Not that he’s out of a job for long. He is hired by the brother of the murder victim to look into her death and Hardy discovers that everyone in O’Hara’s inner circle seems to have their own agenda and little is what it originally seemed. His investigations take him across the country from seedy Sydney pubs to a remote hideaway outside Darwin with a short side-trip to the buttoned-up bureaucracy of Canberra. His private life is as complicated as ever. Newly-reconciled with his daughter he has just seen his “live apart” girlfriend off to a new job in America. Will the investigation bring new romance?
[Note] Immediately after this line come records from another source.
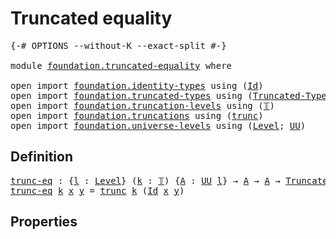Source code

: # Truncated equality

<pre class="Agda"><a id="31" class="Symbol">{-#</a> <a id="35" class="Keyword">OPTIONS</a> <a id="43" class="Pragma">--without-K</a> <a id="55" class="Pragma">--exact-split</a> <a id="69" class="Symbol">#-}</a>

<a id="74" class="Keyword">module</a> <a id="81" href="foundation.truncated-equality.html" class="Module">foundation.truncated-equality</a> <a id="111" class="Keyword">where</a>

<a id="118" class="Keyword">open</a> <a id="123" class="Keyword">import</a> <a id="130" href="foundation.identity-types.html" class="Module">foundation.identity-types</a> <a id="156" class="Keyword">using</a> <a id="162" class="Symbol">(</a><a id="163" href="foundation-core.identity-types.html#641" class="Datatype">Id</a><a id="165" class="Symbol">)</a>
<a id="167" class="Keyword">open</a> <a id="172" class="Keyword">import</a> <a id="179" href="foundation.truncated-types.html" class="Module">foundation.truncated-types</a> <a id="206" class="Keyword">using</a> <a id="212" class="Symbol">(</a><a id="213" href="foundation-core.truncated-types.html#1651" class="Function">Truncated-Type</a><a id="227" class="Symbol">)</a>
<a id="229" class="Keyword">open</a> <a id="234" class="Keyword">import</a> <a id="241" href="foundation.truncation-levels.html" class="Module">foundation.truncation-levels</a> <a id="270" class="Keyword">using</a> <a id="276" class="Symbol">(</a><a id="277" href="foundation-core.truncation-levels.html#382" class="Datatype">𝕋</a><a id="278" class="Symbol">)</a>
<a id="280" class="Keyword">open</a> <a id="285" class="Keyword">import</a> <a id="292" href="foundation.truncations.html" class="Module">foundation.truncations</a> <a id="315" class="Keyword">using</a> <a id="321" class="Symbol">(</a><a id="322" href="foundation.truncations.html#1132" class="Function">trunc</a><a id="327" class="Symbol">)</a>
<a id="329" class="Keyword">open</a> <a id="334" class="Keyword">import</a> <a id="341" href="foundation.universe-levels.html" class="Module">foundation.universe-levels</a> <a id="368" class="Keyword">using</a> <a id="374" class="Symbol">(</a><a id="375" href="Agda.Primitive.html#597" class="Postulate">Level</a><a id="380" class="Symbol">;</a> <a id="382" href="foundation-core.universe-levels.html#222" class="Primitive">UU</a><a id="384" class="Symbol">)</a>
</pre>
## Definition

<pre class="Agda"><a id="trunc-eq"></a><a id="414" href="foundation.truncated-equality.html#414" class="Function">trunc-eq</a> <a id="423" class="Symbol">:</a> <a id="425" class="Symbol">{</a><a id="426" href="foundation.truncated-equality.html#426" class="Bound">l</a> <a id="428" class="Symbol">:</a> <a id="430" href="Agda.Primitive.html#597" class="Postulate">Level</a><a id="435" class="Symbol">}</a> <a id="437" class="Symbol">(</a><a id="438" href="foundation.truncated-equality.html#438" class="Bound">k</a> <a id="440" class="Symbol">:</a> <a id="442" href="foundation-core.truncation-levels.html#382" class="Datatype">𝕋</a><a id="443" class="Symbol">)</a> <a id="445" class="Symbol">{</a><a id="446" href="foundation.truncated-equality.html#446" class="Bound">A</a> <a id="448" class="Symbol">:</a> <a id="450" href="foundation-core.universe-levels.html#222" class="Primitive">UU</a> <a id="453" href="foundation.truncated-equality.html#426" class="Bound">l</a><a id="454" class="Symbol">}</a> <a id="456" class="Symbol">→</a> <a id="458" href="foundation.truncated-equality.html#446" class="Bound">A</a> <a id="460" class="Symbol">→</a> <a id="462" href="foundation.truncated-equality.html#446" class="Bound">A</a> <a id="464" class="Symbol">→</a> <a id="466" href="foundation-core.truncated-types.html#1651" class="Function">Truncated-Type</a> <a id="481" href="foundation.truncated-equality.html#426" class="Bound">l</a> <a id="483" href="foundation.truncated-equality.html#438" class="Bound">k</a>
<a id="485" href="foundation.truncated-equality.html#414" class="Function">trunc-eq</a> <a id="494" href="foundation.truncated-equality.html#494" class="Bound">k</a> <a id="496" href="foundation.truncated-equality.html#496" class="Bound">x</a> <a id="498" href="foundation.truncated-equality.html#498" class="Bound">y</a> <a id="500" class="Symbol">=</a> <a id="502" href="foundation.truncations.html#1132" class="Function">trunc</a> <a id="508" href="foundation.truncated-equality.html#494" class="Bound">k</a> <a id="510" class="Symbol">(</a><a id="511" href="foundation-core.identity-types.html#641" class="Datatype">Id</a> <a id="514" href="foundation.truncated-equality.html#496" class="Bound">x</a> <a id="516" href="foundation.truncated-equality.html#498" class="Bound">y</a><a id="517" class="Symbol">)</a>
</pre>
## Properties
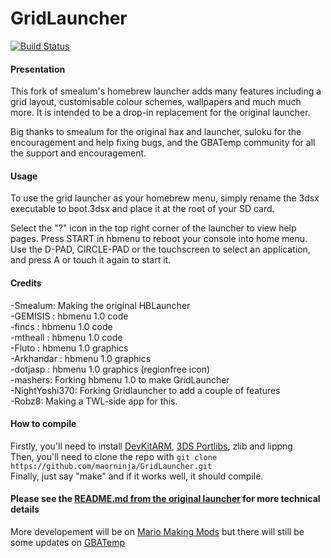 # GridLauncher

[![Build Status](n)](https://travis-ci.org/NightYoshi370/GridLauncher-Night-Edition)

#### Presentation

This fork of smealum's homebrew launcher adds many features including a grid layout, customisable colour schemes, wallpapers and much much more.
It is intended to be a drop-in replacement for the original launcher.

Big thanks to smealum for the original hax and launcher, suloku for the encouragement and help fixing bugs, and the GBATemp community for all the support and encouragement.

#### Usage

To use the grid launcher as your homebrew menu, simply rename the 3dsx executable to boot.3dsx and place it at the root of your SD card.

Select the "?" icon in the top right corner of the launcher to view help pages. Press START in hbmenu to reboot your console into home menu. Use the D-PAD, CIRCLE-PAD or the touchscreen to select an application, and press A or touch it again to start it.

#### Credits

-Smealum: Making the original HBLauncher        
-GEMISIS : hbmenu 1.0 code               
-fincs : hbmenu 1.0 code            
-mtheall : hbmenu 1.0 code            
-Fluto : hbmenu 1.0 graphics                   
-Arkhandar : hbmenu 1.0 graphics                  
-dotjasp : hbmenu 1.0 graphics (regionfree icon)             
-mashers: Forking hbmenu 1.0 to make GridLauncher              
-NightYoshi370: Forking Gridlauncher to add a couple of features              
-Robz8: Making a TWL-side app for this.

#### How to compile

Firstly, you'll need to install [DevKitARM](https://devkitpro.org/), [3DS Portlibs](https://github.com/xerpi/3ds_portlibs), zlib and lippng            
Then, you'll need to clone the repo with `git clone https://github.com/maorninja/GridLauncher.git`             
Finally, just say "make" and if it works well, it should compile.

#### Please see the [README.md from the original launcher](https://github.com/smealum/3ds_hb_menu) for more technical details

More developement will be on [Mario Making Mods](http://mariomods.net/thread/120-gridlauncher-2-0#post1047) but there will still be some updates on [GBATemp](https://gbatemp.net/threads/gridlauncher-2-0.474881/)
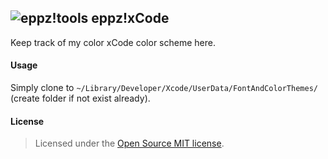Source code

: ## ![eppz!tools](http://www.eppz.eu/beacons/eppz!.png) eppz!xCode
Keep track of my color xCode color scheme here.

#### Usage
Simply clone to `~/Library/Developer/Xcode/UserData/FontAndColorThemes/` (create folder if not exist already).

#### License
> Licensed under the [Open Source MIT license](http://en.wikipedia.org/wiki/MIT_License).
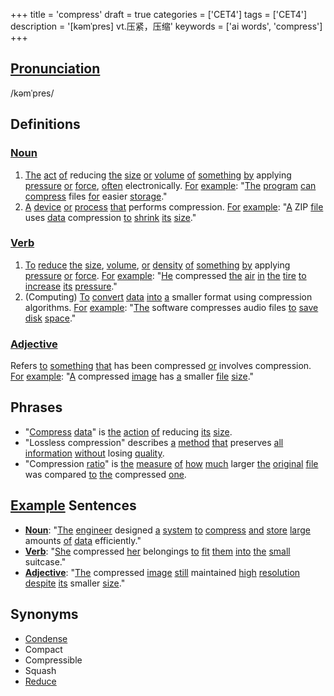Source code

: +++
title = 'compress'
draft = true
categories = ['CET4']
tags = ['CET4']
description = '[kəmˈpres] vt.压紧，压缩'
keywords = ['ai words', 'compress']
+++

## [Pronunciation](/post/pronunciation/)
/kəmˈpres/

## Definitions
### [Noun](/post/noun/)
1. [The](/post/the/) [act](/post/act/) [of](/post/of/) reducing [the](/post/the/) [size](/post/size/) [or](/post/or/) [volume](/post/volume/) [of](/post/of/) [something](/post/something/) [by](/post/by/) applying [pressure](/post/pressure/) [or](/post/or/) [force](/post/force/), [often](/post/often/) electronically. [For](/post/for/) [example](/post/example/): "[The](/post/the/) [program](/post/program/) [can](/post/can/) [compress](/post/compress/) files [for](/post/for/) easier [storage](/post/storage/)."
2. [A](/post/a/) [device](/post/device/) [or](/post/or/) [process](/post/process/) [that](/post/that/) performs compression. [For](/post/for/) [example](/post/example/): "[A](/post/a/) ZIP [file](/post/file/) uses [data](/post/data/) compression [to](/post/to/) [shrink](/post/shrink/) [its](/post/its/) [size](/post/size/)."

### [Verb](/post/verb/)
1. [To](/post/to/) [reduce](/post/reduce/) [the](/post/the/) [size](/post/size/), [volume](/post/volume/), [or](/post/or/) [density](/post/density/) [of](/post/of/) [something](/post/something/) [by](/post/by/) applying [pressure](/post/pressure/) [or](/post/or/) [force](/post/force/). [For](/post/for/) [example](/post/example/): "[He](/post/he/) compressed [the](/post/the/) [air](/post/air/) [in](/post/in/) [the](/post/the/) [tire](/post/tire/) [to](/post/to/) [increase](/post/increase/) [its](/post/its/) [pressure](/post/pressure/)."
2. (Computing) [To](/post/to/) [convert](/post/convert/) [data](/post/data/) [into](/post/into/) [a](/post/a/) smaller format using compression algorithms. [For](/post/for/) [example](/post/example/): "[The](/post/the/) software compresses audio files [to](/post/to/) [save](/post/save/) [disk](/post/disk/) [space](/post/space/)."

### [Adjective](/post/adjective/)
Refers [to](/post/to/) [something](/post/something/) [that](/post/that/) has been compressed [or](/post/or/) involves compression. [For](/post/for/) [example](/post/example/): "[A](/post/a/) compressed [image](/post/image/) has [a](/post/a/) smaller [file](/post/file/) [size](/post/size/)."

## Phrases
- "[Compress](/post/compress/) [data](/post/data/)" is [the](/post/the/) [action](/post/action/) [of](/post/of/) reducing [its](/post/its/) [size](/post/size/).
- "Lossless compression" describes [a](/post/a/) [method](/post/method/) [that](/post/that/) preserves [all](/post/all/) [information](/post/information/) [without](/post/without/) losing [quality](/post/quality/).
- "Compression [ratio](/post/ratio/)" is [the](/post/the/) [measure](/post/measure/) [of](/post/of/) [how](/post/how/) [much](/post/much/) larger [the](/post/the/) [original](/post/original/) [file](/post/file/) was compared [to](/post/to/) [the](/post/the/) compressed [one](/post/one/).

## [Example](/post/example/) Sentences
- **[Noun](/post/noun/)**: "[The](/post/the/) [engineer](/post/engineer/) designed [a](/post/a/) [system](/post/system/) [to](/post/to/) [compress](/post/compress/) [and](/post/and/) [store](/post/store/) [large](/post/large/) amounts [of](/post/of/) [data](/post/data/) efficiently."
- **[Verb](/post/verb/)**: "[She](/post/she/) compressed [her](/post/her/) belongings [to](/post/to/) [fit](/post/fit/) [them](/post/them/) [into](/post/into/) [the](/post/the/) [small](/post/small/) suitcase."
- **[Adjective](/post/adjective/)**: "[The](/post/the/) compressed [image](/post/image/) [still](/post/still/) maintained [high](/post/high/) [resolution](/post/resolution/) [despite](/post/despite/) [its](/post/its/) smaller [size](/post/size/)."

## Synonyms
- [Condense](/post/condense/)
- Compact
- Compressible
- Squash
- [Reduce](/post/reduce/)
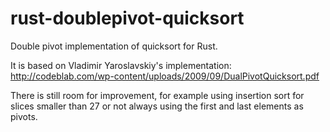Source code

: # rust-doublepivot-quicksort
Double pivot implementation of quicksort for Rust.

It is based on Vladimir Yaroslavskiy's implementation:
http://codeblab.com/wp-content/uploads/2009/09/DualPivotQuicksort.pdf

There is still room for improvement, for example using insertion sort for slices smaller than 27 or not always using the first and last elements as pivots.
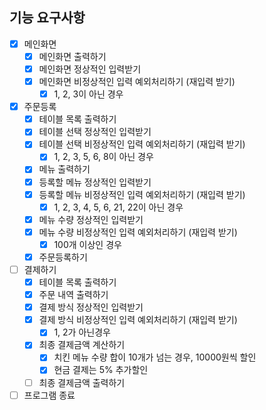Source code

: ## 기능 요구사항

- [x] 메인화면
    - [x] 메인화면 출력하기
    - [x] 메인화면 정상적인 입력받기
    - [x] 메인화면 비정상적인 입력 예외처리하기 (재입력 받기)
        - [x] 1, 2, 3이 아닌 경우
- [x] 주문등록
    - [x] 테이블 목록 출력하기
    - [x] 테이블 선택 정상적인 입력받기
    - [x] 테이블 선택 비정상적인 입력 예외처리하기 (재입력 받기)
        - [x] 1, 2, 3, 5, 6, 8이 아닌 경우
    - [x] 메뉴 출력하기
    - [x] 등록할 메뉴 정상적인 입력받기
    - [x] 등록할 메뉴 비정상적인 입력 예외처리하기 (재입력 받기)
        - [x] 1, 2, 3, 4, 5, 6, 21, 22이 아닌 경우
    - [x] 메뉴 수량 정상적인 입력받기
    - [x] 메뉴 수량 비정상적인 입력 예외처리하기 (재입력 받기)
        - [x] 100개 이상인 경우
    - [x] 주문등록하기
- [ ] 결제하기
    - [x] 테이블 목록 출력하기
    - [x] 주문 내역 출력하기
    - [x] 결제 방식 정상적인 입력받기
    - [x] 결제 방식 비정상적인 입력 예외처리하기 (재입력 받기)
        - [x] 1, 2가 아닌경우
    - [x] 최종 결제금액 계산하기
        - [x] 치킨 메뉴 수량 합이 10개가 넘는 경우, 10000원씩 할인
        - [x] 현금 결제는 5% 추가할인
    - [ ] 최종 결제금액 출력하기
- [ ] 프로그램 종료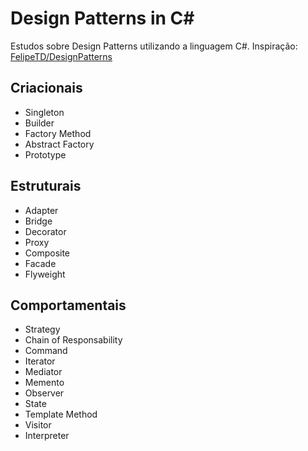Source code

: # Design Patterns in C#
Estudos sobre Design Patterns utilizando a linguagem C#.
Inspiração: [FelipeTD/DesignPatterns](https://github.com/FelipeTD/DesignPatterns/tree/main)

## Criacionais
- Singleton
- Builder
- Factory Method
- Abstract Factory
- Prototype

## Estruturais
- Adapter
- Bridge
- Decorator
- Proxy
- Composite
- Facade
- Flyweight

## Comportamentais
- Strategy
- Chain of Responsability
- Command
- Iterator
- Mediator
- Memento
- Observer
- State
- Template Method
- Visitor
- Interpreter
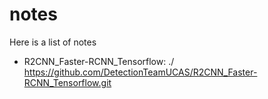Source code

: # notes
Here is a list of notes
<br/>
- R2CNN_Faster-RCNN_Tensorflow: ./ https://github.com/DetectionTeamUCAS/R2CNN_Faster-RCNN_Tensorflow.git 
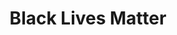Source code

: ---
pid: mx132
title: Black Lives Matter
location_transcription: Center City
coordinates: "[-75.17002345178, 39.953174847717]"
zipcode: 
gen_neighborhood: 
neighborhood: 
outside_phl: 
age: '14'
age_range: 13-19
instagram: 
image_file_name: mx_132.jpg
proposal_transcription: A mural showing victims of police brutality, or a statue of
  a black person being held at gunpoint by a white policeman
topic: 
topic_summary: 
type: 
keywords_other: 
credit: Amira Eaddy
image_labels: 
twitter: 
facebook: 
permalink: "/monuments/mx132/"
layout: item-page
---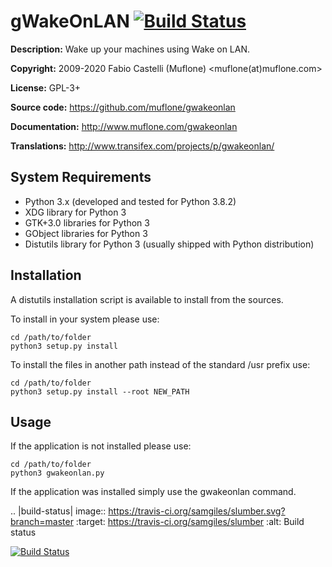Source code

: gWakeOnLAN [![Build Status](https://travis-ci.org/muflone/gwakeonlan.svg?branch=master)](https://travis-ci.org/muflone/gwakeonlan)
==========
**Description:** Wake up your machines using Wake on LAN.

**Copyright:** 2009-2020 Fabio Castelli (Muflone) <muflone(at)muflone.com>

**License:** GPL-3+

**Source code:** https://github.com/muflone/gwakeonlan

**Documentation:** http://www.muflone.com/gwakeonlan

**Translations:** http://www.transifex.com/projects/p/gwakeonlan/

System Requirements
-------------------

* Python 3.x (developed and tested for Python 3.8.2)
* XDG library for Python 3
* GTK+3.0 libraries for Python 3
* GObject libraries for Python 3
* Distutils library for Python 3 (usually shipped with Python distribution)

Installation
------------

A distutils installation script is available to install from the sources.

To install in your system please use:

    cd /path/to/folder
    python3 setup.py install

To install the files in another path instead of the standard /usr prefix use:

    cd /path/to/folder
    python3 setup.py install --root NEW_PATH

Usage
-----

If the application is not installed please use:

    cd /path/to/folder
    python3 gwakeonlan.py

If the application was installed simply use the gwakeonlan command.

.. |build-status| image:: https://travis-ci.org/samgiles/slumber.svg?branch=master
   :target: https://travis-ci.org/samgiles/slumber
   :alt: Build status
   
[![Build Status](https://travis-ci.org/muflone/gwakeonlan.svg?branch=master)](https://travis-ci.org/muflone/gwakeonlan)
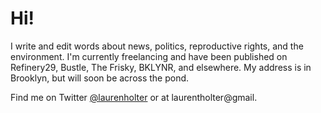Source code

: # Hi!

I write and edit words about news, politics, reproductive rights, and the environment. I'm currently freelancing and have been published on Refinery29, Bustle, The Frisky, BKLYNR, and elsewhere. My address is in Brooklyn, but will soon be across the pond.

Find me on Twitter [@laurenholter](https://twitter.com/laurenholter) or at laurentholter@gmail.
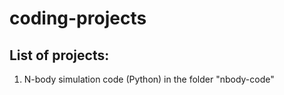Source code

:# coding-projects


## List of projects:

1. N-body simulation code (Python) in the folder "nbody-code"
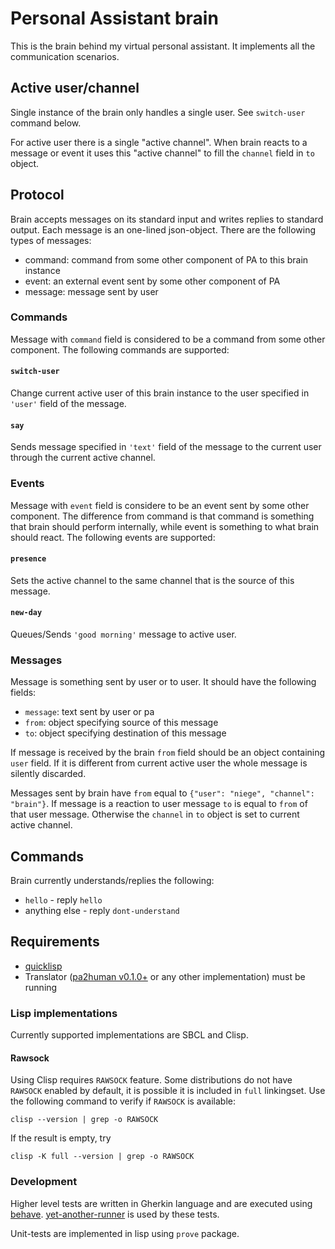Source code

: # Personal Assistant brain

This is the brain behind my virtual personal assistant. It implements
all the communication scenarios.

## Active user/channel

Single instance of the brain only handles a single user. See
`switch-user` command below.

For active user there is a single "active channel". When brain reacts
to a message or event it uses this "active channel" to fill the
`channel` field in `to` object.

## Protocol

Brain accepts messages on its standard input and writes replies to
standard output. Each message is an one-lined json-object. There are
the following types of messages:

- command: command from some other component of PA to this brain instance
- event: an external event sent by some other component of PA
- message: message sent by user

### Commands

Message with `command` field is considered to be a command from some
other component. The following commands are supported:

#### `switch-user`

Change current active user of this brain instance to the user
specified in `'user'` field of the message.

#### `say`

Sends message specified in `'text'` field of the message to the
current user through the current active channel.

### Events

Message with `event` field is considere to be an event sent by some
other component. The difference from command is that command is
something that brain should perform internally, while event is
something to what brain should react. The following events are
supported:

#### `presence`

Sets the active channel to the same channel that is the source of this
message.

#### `new-day`

Queues/Sends `'good morning'` message to active user.

### Messages

Message is something sent by user or to user. It should have the
following fields:

- `message`: text sent by user or pa
- `from`: object specifying source of this message
- `to`: object specifying destination of this message

If message is received by the brain `from` field should be an object
containing `user` field. If it is different from current active user
the whole message is silently discarded.

Messages sent by brain have `from` equal to `{"user": "niege",
"channel": "brain"}`. If message is a reaction to user message `to` is
equal to `from` of that user message. Otherwise the `channel` in `to`
object is set to current active channel.

## Commands
Brain currently understands/replies the following:

- `hello` - reply `hello`
- anything else - reply `dont-understand`

## Requirements

- [quicklisp](https://www.quicklisp.org/beta/)
- Translator ([pa2human v0.1.0+](https://github.com/aragaer/pa2human) or any other implementation) must be running

### Lisp implementations

Currently supported implementations are SBCL and Clisp.

#### Rawsock

Using Clisp requires `RAWSOCK` feature. Some distributions do not have
`RAWSOCK` enabled by default, it is possible it is included in `full`
linkingset. Use the following command to verify if `RAWSOCK` is available:

    clisp --version | grep -o RAWSOCK
	
If the result is empty, try

    clisp -K full --version | grep -o RAWSOCK


### Development

Higher level tests are written in Gherkin language and are executed
using [behave](https://behave.readthedocs.io/en/stable/).
[yet-another-runner](https://github.com/aragaer/runner) is used by
these tests.

Unit-tests are implemented in lisp using `prove` package.
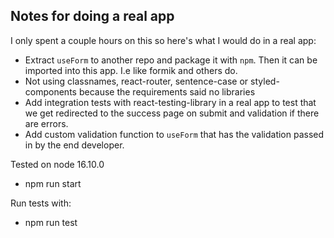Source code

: ## Notes for doing a real app
I only spent a couple hours on this so here's what I would do in a real app:

- Extract `useForm` to another repo and package it with `npm`. Then it can be imported into this app. I.e like formik and others do.
- Not using classnames, react-router, sentence-case or styled-components because the requirements said no libraries
- Add integration tests with react-testing-library in a real app to test that we get redirected to the success page on submit and validation if there are errors.
- Add custom validation function to `useForm` that has the validation passed in by the end developer.

Tested on node 16.10.0

- npm run start

Run tests with:

- npm run test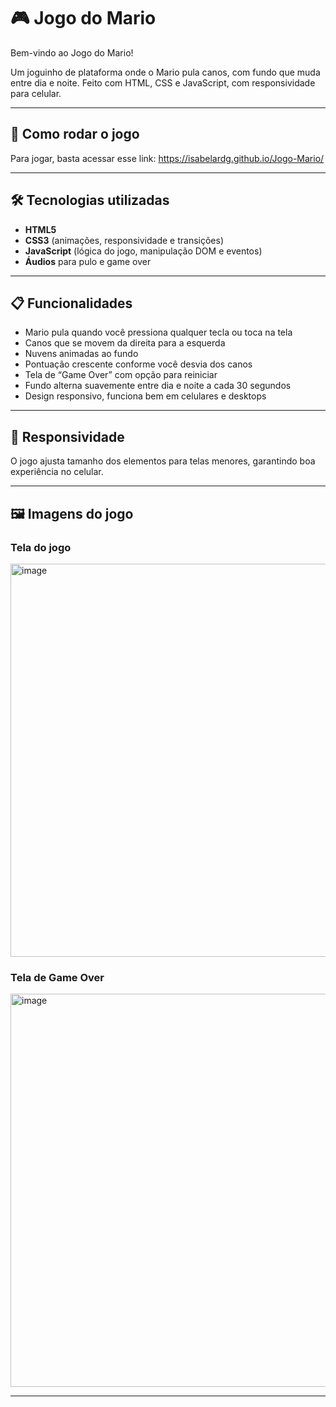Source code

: # 🎮 Jogo do Mario

Bem-vindo ao Jogo do Mario!

Um joguinho de plataforma onde o Mario pula canos, com fundo que muda entre dia e noite. Feito com HTML, CSS e JavaScript, com responsividade para celular.

---

## 🔗 Como rodar o jogo

Para jogar, basta acessar esse link: https://isabelardg.github.io/Jogo-Mario/

---

## 🛠 Tecnologias utilizadas

- **HTML5**  
- **CSS3** (animações, responsividade e transições)  
- **JavaScript** (lógica do jogo, manipulação DOM e eventos)  
- **Áudios** para pulo e game over

---

## 📋 Funcionalidades

- Mario pula quando você pressiona qualquer tecla ou toca na tela  
- Canos que se movem da direita para a esquerda  
- Nuvens animadas ao fundo  
- Pontuação crescente conforme você desvia dos canos  
- Tela de “Game Over” com opção para reiniciar  
- Fundo alterna suavemente entre dia e noite a cada 30 segundos  
- Design responsivo, funciona bem em celulares e desktops

---

## 📱 Responsividade

O jogo ajusta tamanho dos elementos para telas menores, garantindo boa experiência no celular.

---

## 🖼️ Imagens do jogo

### Tela do jogo

<img width="1354" height="629" alt="image" src="https://github.com/user-attachments/assets/e8475ee2-ca24-4bc8-a992-5f545d686345" />


### Tela de Game Over

<img width="1354" height="629" alt="image" src="https://github.com/user-attachments/assets/bdc166ca-9ff6-4372-ace2-cd5f536e9e81" />


---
Hardy shares that slightly morose, hang-dog demeanour and dishevelled appearance that make Ian Rankin’s Rebus and Martin Cruz Smith’s Arkady Renko so appealing as characters. And like Rebus and Renko, the police hierarchy may not approve of his methods but they respect his ability to achieve results and he’s never short of a helpful contact in the lower ranks. There’s something reassuringly old-fashioned about Corris’s style but the plot is nicely up-to-date including a rogue intelligence agent. Hardy fans will love Silent Kill and for those who haven’t yet read Corris’s books, Hardy’s the kind of guy you’ll be pleased to have around.
Silent Kill is published by Allen & Unwin.